### What the task asks:
Exact copy without images: repeat every entry as written.

### Data records:
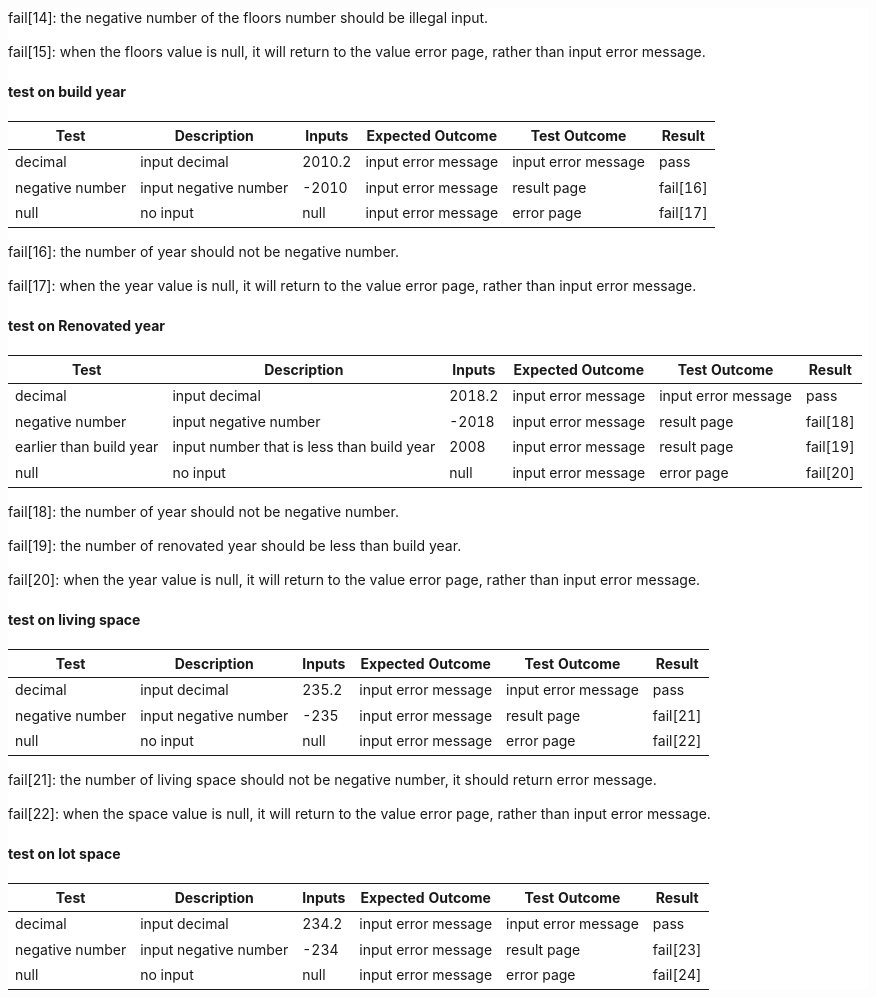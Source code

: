fail[14]: the negative number of the floors number should be illegal input.

fail[15]: when the floors value is null, it will return to the value error page, rather than input error message.

#### test on build year

| Test            | Description           | Inputs | Expected Outcome    | Test Outcome        | Result   |
|-----------------|-----------------------|--------|---------------------|---------------------|----------|
| decimal         | input decimal         | 2010.2 | input error message | input error message | pass     |
| negative number | input negative number | -2010  | input error message | result page         | fail[16] |
| null            | no input              | null   | input error message | error page          | fail[17] |

fail[16]: the number of year should not be negative number.

fail[17]: when the year value is null, it will return to the value error page, rather than input error message.

#### test on Renovated year

| Test                    | Description                               | Inputs | Expected Outcome    | Test Outcome        | Result   |
|-------------------------|-------------------------------------------|--------|---------------------|---------------------|----------|
| decimal                 | input decimal                             | 2018.2 | input error message | input error message | pass     |
| negative number         | input negative number                     | -2018  | input error message | result page         | fail[18] |
| earlier than build year | input number that is less than build year | 2008   | input error message | result page         | fail[19] |
| null                    | no input                                  | null   | input error message | error page          | fail[20] |

fail[18]: the number of year should not be negative number.

fail[19]: the number of renovated year should be less than build year.

fail[20]: when the year value is null, it will return to the value error page, rather than input error message.

#### test on living space

| Test            | Description           | Inputs | Expected Outcome    | Test Outcome        | Result   |
|-----------------|-----------------------|--------|---------------------|---------------------|----------|
| decimal         | input decimal         | 235.2  | input error message | input error message | pass     |
| negative number | input negative number | -235   | input error message | result page         | fail[21] |
| null            | no input              | null   | input error message | error page          | fail[22] |

fail[21]: the number of living space should not be negative number, it should return error message.

fail[22]: when the space value is null, it will return to the value error page, rather than input error message.

#### test on lot space

| Test            | Description           | Inputs | Expected Outcome    | Test Outcome        | Result   |
|-----------------|-----------------------|--------|---------------------|---------------------|----------|
| decimal         | input decimal         | 234.2  | input error message | input error message | pass     |
| negative number | input negative number | -234   | input error message | result page         | fail[23] |
| null            | no input              | null   | input error message | error page          | fail[24] |
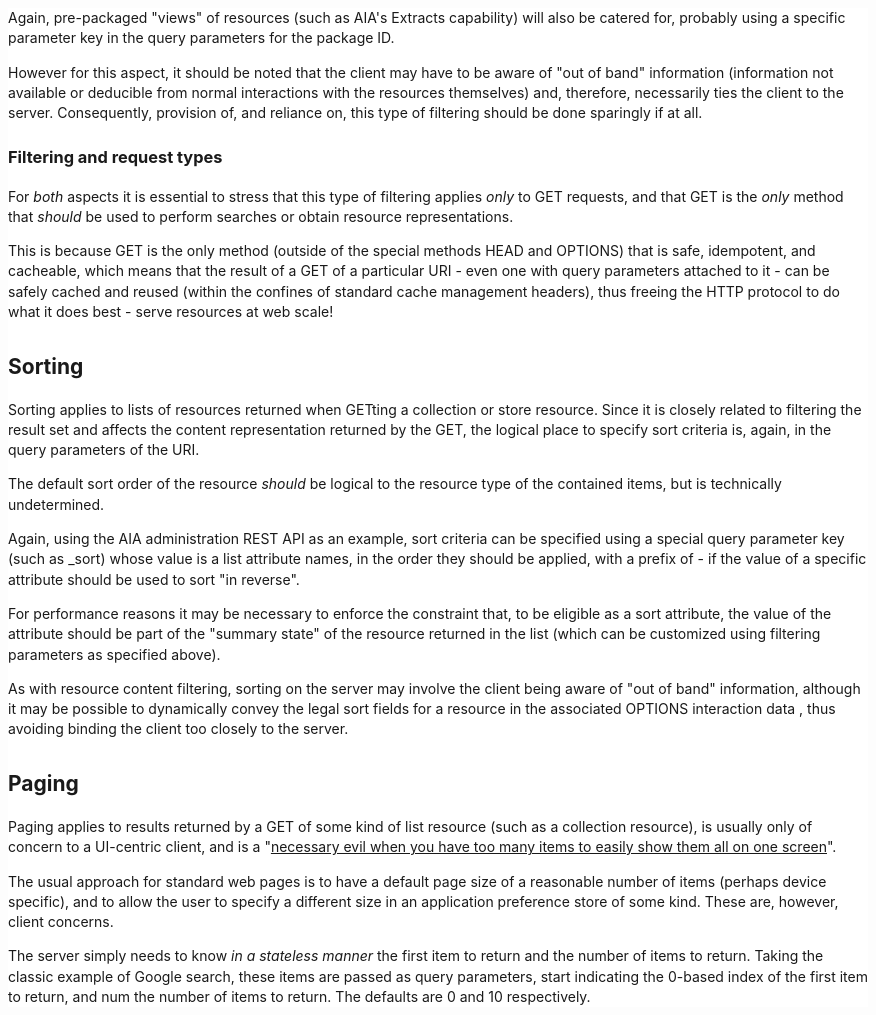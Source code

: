 Again, pre-packaged "views" of resources (such as AIA's Extracts capability) will also be catered for, probably using a specific parameter key in the query parameters for the package ID.

However for this aspect, it should be noted that the client may have to be aware of "out of band" information (information not available or deducible from normal interactions with the resources themselves) and, therefore, necessarily ties the client to the server. Consequently, provision of, and reliance on, this type of filtering should be done sparingly if at all.

### Filtering and request types
For *both* aspects it is essential to stress that this type of filtering applies *only* to GET requests, and that GET is the *only* method that *should* be used to perform searches or obtain resource representations.

This is because GET is the only method (outside of the special methods HEAD and OPTIONS) that is safe, idempotent, and cacheable, which means that the result of a GET of a particular URI - even one with query parameters attached to it - can be safely cached and reused (within the confines of standard cache management headers), thus freeing the HTTP protocol to do what it does best - serve resources at web scale!

## Sorting
Sorting applies to lists of resources returned when GETting a collection or store resource. Since it is closely related to filtering the result set and affects the content representation returned by the GET, the logical place to specify sort criteria is, again, in the query parameters of the URI.

The default sort order of the resource *should* be logical to the resource type of the contained items, but is technically undetermined.

Again, using the AIA administration REST API as an example, sort criteria can be specified using a special query parameter key (such as _sort) whose value is a list attribute names, in the order they should be applied, with a prefix of - if the value of a specific attribute should be used to sort "in reverse".

For performance reasons it may be necessary to enforce the constraint that, to be eligible as a sort attribute, the value of the attribute should be part of the "summary state" of the resource returned in the list (which can be customized using filtering parameters as specified above).

As with resource content filtering, sorting on the server may involve the client being aware of "out of band" information, although it may be possible to dynamically convey the legal sort fields for a resource in the associated OPTIONS interaction data , thus avoiding binding the client too closely to the server.

## Paging
Paging applies to results returned by a GET of some kind of list resource (such as a collection resource), is usually only of concern to a UI-centric client, and is a "[necessary evil when you have too many items to easily show them all on one screen](https://www.nngroup.com/articles/item-list-view-all/)".

The usual approach for standard web pages is to have a default page size of a reasonable number of items (perhaps device specific), and to allow the user to specify a different size in an application preference store of some kind. These are, however, client concerns.

The server simply needs to know *in a stateless manner* the first item to return and the number of items to return. Taking the classic example of Google search, these items are passed as query parameters, start indicating the 0-based index of the first item to return, and num the number of items to return. The defaults are 0 and 10 respectively.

### Output:
Source code

:fail[14]: the negative number of the floors number should be illegal input.

fail[15]: when the floors value is null, it will return to the value error page, rather than input error message.

#### test on build year

| Test            | Description           | Inputs | Expected Outcome    | Test Outcome        | Result   |
|-----------------|-----------------------|--------|---------------------|---------------------|----------|
| decimal         | input decimal         | 2010.2 | input error message | input error message | pass     |
| negative number | input negative number | -2010  | input error message | result page         | fail[16] |
| null            | no input              | null   | input error message | error page          | fail[17] |

fail[16]: the number of year should not be negative number.

fail[17]: when the year value is null, it will return to the value error page, rather than input error message.

#### test on Renovated year

| Test                    | Description                               | Inputs | Expected Outcome    | Test Outcome        | Result   |
|-------------------------|-------------------------------------------|--------|---------------------|---------------------|----------|
| decimal                 | input decimal                             | 2018.2 | input error message | input error message | pass     |
| negative number         | input negative number                     | -2018  | input error message | result page         | fail[18] |
| earlier than build year | input number that is less than build year | 2008   | input error message | result page         | fail[19] |
| null                    | no input                                  | null   | input error message | error page          | fail[20] |

fail[18]: the number of year should not be negative number.

fail[19]: the number of renovated year should be less than build year.

fail[20]: when the year value is null, it will return to the value error page, rather than input error message.

#### test on living space

| Test            | Description           | Inputs | Expected Outcome    | Test Outcome        | Result   |
|-----------------|-----------------------|--------|---------------------|---------------------|----------|
| decimal         | input decimal         | 235.2  | input error message | input error message | pass     |
| negative number | input negative number | -235   | input error message | result page         | fail[21] |
| null            | no input              | null   | input error message | error page          | fail[22] |

fail[21]: the number of living space should not be negative number, it should return error message.

fail[22]: when the space value is null, it will return to the value error page, rather than input error message.

#### test on lot space

| Test            | Description           | Inputs | Expected Outcome    | Test Outcome        | Result   |
|-----------------|-----------------------|--------|---------------------|---------------------|----------|
| decimal         | input decimal         | 234.2  | input error message | input error message | pass     |
| negative number | input negative number | -234   | input error message | result page         | fail[23] |
| null            | no input              | null   | input error message | error page          | fail[24] |
Source code

: Again, pre-packaged "views" of resources (such as AIA's Extracts capability) will also be catered for, probably using a specific parameter key in the query parameters for the package ID.

However for this aspect, it should be noted that the client may have to be aware of "out of band" information (information not available or deducible from normal interactions with the resources themselves) and, therefore, necessarily ties the client to the server. Consequently, provision of, and reliance on, this type of filtering should be done sparingly if at all.

### Filtering and request types
For *both* aspects it is essential to stress that this type of filtering applies *only* to GET requests, and that GET is the *only* method that *should* be used to perform searches or obtain resource representations.

This is because GET is the only method (outside of the special methods HEAD and OPTIONS) that is safe, idempotent, and cacheable, which means that the result of a GET of a particular URI - even one with query parameters attached to it - can be safely cached and reused (within the confines of standard cache management headers), thus freeing the HTTP protocol to do what it does best - serve resources at web scale!

## Sorting
Sorting applies to lists of resources returned when GETting a collection or store resource. Since it is closely related to filtering the result set and affects the content representation returned by the GET, the logical place to specify sort criteria is, again, in the query parameters of the URI.

The default sort order of the resource *should* be logical to the resource type of the contained items, but is technically undetermined.

Again, using the AIA administration REST API as an example, sort criteria can be specified using a special query parameter key (such as _sort) whose value is a list attribute names, in the order they should be applied, with a prefix of - if the value of a specific attribute should be used to sort "in reverse".

For performance reasons it may be necessary to enforce the constraint that, to be eligible as a sort attribute, the value of the attribute should be part of the "summary state" of the resource returned in the list (which can be customized using filtering parameters as specified above).

As with resource content filtering, sorting on the server may involve the client being aware of "out of band" information, although it may be possible to dynamically convey the legal sort fields for a resource in the associated OPTIONS interaction data , thus avoiding binding the client too closely to the server.

## Paging
Paging applies to results returned by a GET of some kind of list resource (such as a collection resource), is usually only of concern to a UI-centric client, and is a "[necessary evil when you have too many items to easily show them all on one screen](https://www.nngroup.com/articles/item-list-view-all/)".

The usual approach for standard web pages is to have a default page size of a reasonable number of items (perhaps device specific), and to allow the user to specify a different size in an application preference store of some kind. These are, however, client concerns.

The server simply needs to know *in a stateless manner* the first item to return and the number of items to return. Taking the classic example of Google search, these items are passed as query parameters, start indicating the 0-based index of the first item to return, and num the number of items to return. The defaults are 0 and 10 respectively.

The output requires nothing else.